Merkezi sinir sisteminde bulunan nörondur. Ara nöronlar, duyu nöronlarının beyne getirdiği bilgiyi işler, anlamlandırır, oluşturduğu yanıtı motor nörona iletir. Ara nöronlar insanda tüm nöronların yaklaşık %99’unu oluşturur. Bir işin karmaşıklığına göre o iş için kullanılan ara nöron sayısı değişir. Karmaşık işlerde kullanılan ara nöron sayısının artması, yapılan işin uzun sürmesine neden olur.
Merkezi sinir sisteminden aldığı bilgiyi hedef organa veya dokuya ileten nöronlara motor nöronlar denir. Motor nöronlara götürücü nöronlar da denilmektedir.

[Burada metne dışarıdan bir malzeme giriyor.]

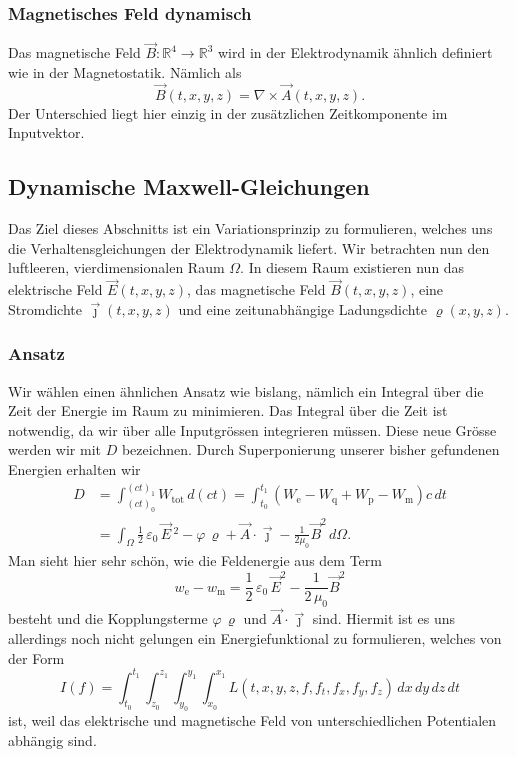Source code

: \subsubsection{Magnetisches Feld dynamisch}
Das magnetische Feld
\(
\vec{B}: \mathbb{R}^4 \rightarrow \mathbb{R}^3
\)
wird in der Elektrodynamik ähnlich definiert wie in der Magnetostatik. Nämlich als
\begin{equation}
	\vec{B}(t,x,y,z)
	=
	\nabla \times \vec{A}(t,x,y,z).
	\label{maxwell:section:definition_dynamisch_magnetischesFeld}
\end{equation}
Der Unterschied liegt hier einzig in der zusätzlichen Zeitkomponente im Inputvektor.

\subsection{Dynamische Maxwell-Gleichungen}
Das Ziel dieses Abschnitts ist ein Variationsprinzip zu formulieren, welches uns die Verhaltensgleichungen der Elektrodynamik liefert. 
Wir betrachten nun den luftleeren, vierdimensionalen Raum $\Omega$.
In diesem Raum existieren nun das elektrische Feld $\vec{E}(t,x,y,z)$, das magnetische Feld $\vec{B}(t,x,y,z)$, eine Stromdichte $\vec{\jmath}(t,x,y,z)$ und eine zeitunabhängige Ladungsdichte $\varrho(x,y,z)$.

\subsubsection{Ansatz}
Wir wählen einen ähnlichen Ansatz wie bislang, nämlich ein Integral über die Zeit der Energie im Raum zu minimieren.
Das Integral über die Zeit ist notwendig, da wir über alle Inputgrössen integrieren müssen.
Diese neue Grösse werden wir mit $D$ bezeichnen.
Durch Superponierung unserer bisher gefundenen Energien erhalten wir
\begin{align*}
	D
	&=
	\int_{(ct)_0}^{(ct)_1} W_{\text{tot}}\,d(ct)
	=
	\int_{t_0}^{t_1} \left(W_{\text{e}} - W_{\text{q}} + W_{\text{p}} - W_{\text{m}}\right)c\,dt
	\\
	&= \int_{\Omega} \frac{1}{2}\,\varepsilon_0\,\vec{E}\,^2 - \varphi\,\varrho 
	+ \vec{A}\cdot\vec{\jmath} - \frac{1}{2\mu_0}\vec{B}^2 \,d\Omega.
\end{align*}
Man sieht hier sehr schön, wie die Feldenergie aus dem Term
\[
w_{\text{e}} - w_{\text{m}}
=
\frac{1}{2}\,\varepsilon_0\,\vec{E}^2 - \frac{1}{2\,\mu_0}\vec{B}^2
\]
besteht und die Kopplungsterme 
\(
\varphi\,\varrho
\)
und
\(
\vec{A}\cdot\vec{\jmath}
\)
sind.
Hiermit ist es uns allerdings noch nicht gelungen ein Energiefunktional zu formulieren, welches von der Form
\[
I(f) = \int_{t_0}^{t_1} \int_{z_0}^{z_1} \int_{y_0}^{y_1} \int_{x_0}^{x_1} L(t,x,y,z,f,f_t,f_x,f_y,f_z)\,dx\,dy\,dz\,dt 
\]
ist, weil das elektrische und magnetische Feld von unterschiedlichen Potentialen abhängig sind.

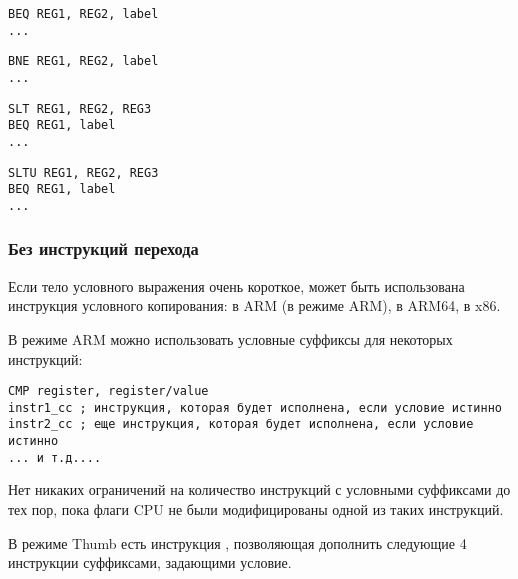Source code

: \begin{lstlisting}[caption=Проверка на равенство,style=customasmMIPS]
BEQ REG1, REG2, label
...
\end{lstlisting}

\begin{lstlisting}[caption=Проверка на неравенство,style=customasmMIPS]
BNE REG1, REG2, label
...
\end{lstlisting}

\begin{lstlisting}[caption=Проверка на меньше (знаковое),style=customasmMIPS]
SLT REG1, REG2, REG3
BEQ REG1, label
...
\end{lstlisting}

\begin{lstlisting}[caption=Проверка на меньше (беззнаковое),style=customasmMIPS]
SLTU REG1, REG2, REG3
BEQ REG1, label
...
\end{lstlisting}

\subsubsection{Без инструкций перехода}


Если тело условного выражения очень короткое, может быть
использована инструкция условного копирования:  в ARM (в режиме ARM),  в ARM64,  в x86.


В режиме ARM можно использовать условные суффиксы для некоторых инструкций:

\begin{lstlisting}[caption=ARM (\ARMMode),style=customasmARM]
CMP register, register/value
instr1_cc ; инструкция, которая будет исполнена, если условие истинно
instr2_cc ; еще инструкция, которая будет исполнена, если условие истинно
... и т.д....
\end{lstlisting}

Нет никаких ограничений на количество инструкций с условными суффиксами до тех пор,
пока флаги CPU не были модифицированы одной из таких инструкций.


В режиме Thumb есть инструкция , позволяющая дополнить следующие 4 инструкции суффиксами, задающими
условие.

İmpulsun oluşması için hücrenin içi ve dışı arasındaki elektrik farkı kullanılır. Basit düzeyde bu durum şu şekilde açıklanabilir: Hücrelerin içerisinde veya dışarısında katyon ve anyon barındıracak şekilde iyonlar bulunur. Bu iyonların farklı elektriksel yükleri vardır ve hücreler bu elektrik yükü farkını elektriksel potansiyel olarak kullanabilir. Potansiyel fark sayesinde bir yönden enerji harcanmadan madde geçişi olurken tam tersi yönden aktif taşımayla (yani enerji harcanarak) madde geçişi sağlanır.
İmpulsun oluşması yukarıdaki prensibi kullanır ve bunu sodyum-potasyum pompası olarak isimlendirilir. Sodyum potasyum pompasının impuls iletimine etkisi şu şekilde gözlemlenir:
Nöronda impuls oluşmasını sağlayan en düşük uyarı şiddetine eşik değer denir. Nöronlar eşik değerinin altındaki uyarılara tepki vermez; eşik değere eşit veya eşik değerden yüksek uyarılara ise tüm gücüyle cevap verir. Bu duruma ya hep ya hiç kuralı denilmektedir.
Sinir hücresinde impuls oluşabilmesi için; sinir hücrelerinin eşik değeri geçen bir uyartıyla uyarılması gerekmektedir. Eşik değeri geçen her bir uyartı için sinir hücresi maksimum tepki verir; uyartı şiddetinin artması, impuls şiddetinin artması anlamına gelmemektedir.
NOT: Ya hep ya hiç kuralı tek sinir telinden oluşan sistemlerde, kas telinde ve kalpteki nöronlarda yukarıdaki şekildeki gibi çalışmaktadır. Ancak çok fazla sinir ve kas sisteminin birlikte çalıştığı sistemlerde (örneğin kas liflerinde) ya hep ya hiç kuralına uyulmamakta ve impuls şiddeti değişebilmektedir.
Aksonların sinaptik ucu başka bir nöronun gövdesine bağlantı yapar ve bu bağlantılara sinaps denilmektedir. Sinapslardan salgılanan nörotransmitter maddelerle iki nöron arasındaki iletişim sağlanır.
Sinapslarda seçici direnç durumu söz konusudur. Yani sinapslara gelen her impuls nörona iletilmez. Bu sayede vücudun her impulsa tepki vermemesi bu sayede de yorulmaması sağlanır. Akson ucundan salgılanan nörotransmitter maddeler, impulsun geçişini engelliyorsa durdurucu sinaps; iletimi kolaylaştırıyorsa kolaylaştırıcı sinaps adını alır. Görevi biten nörotransmitter maddeler hidroliz edilerek parçalanır veya geri emilim sayesinde ortamdan uzaklaştırılır.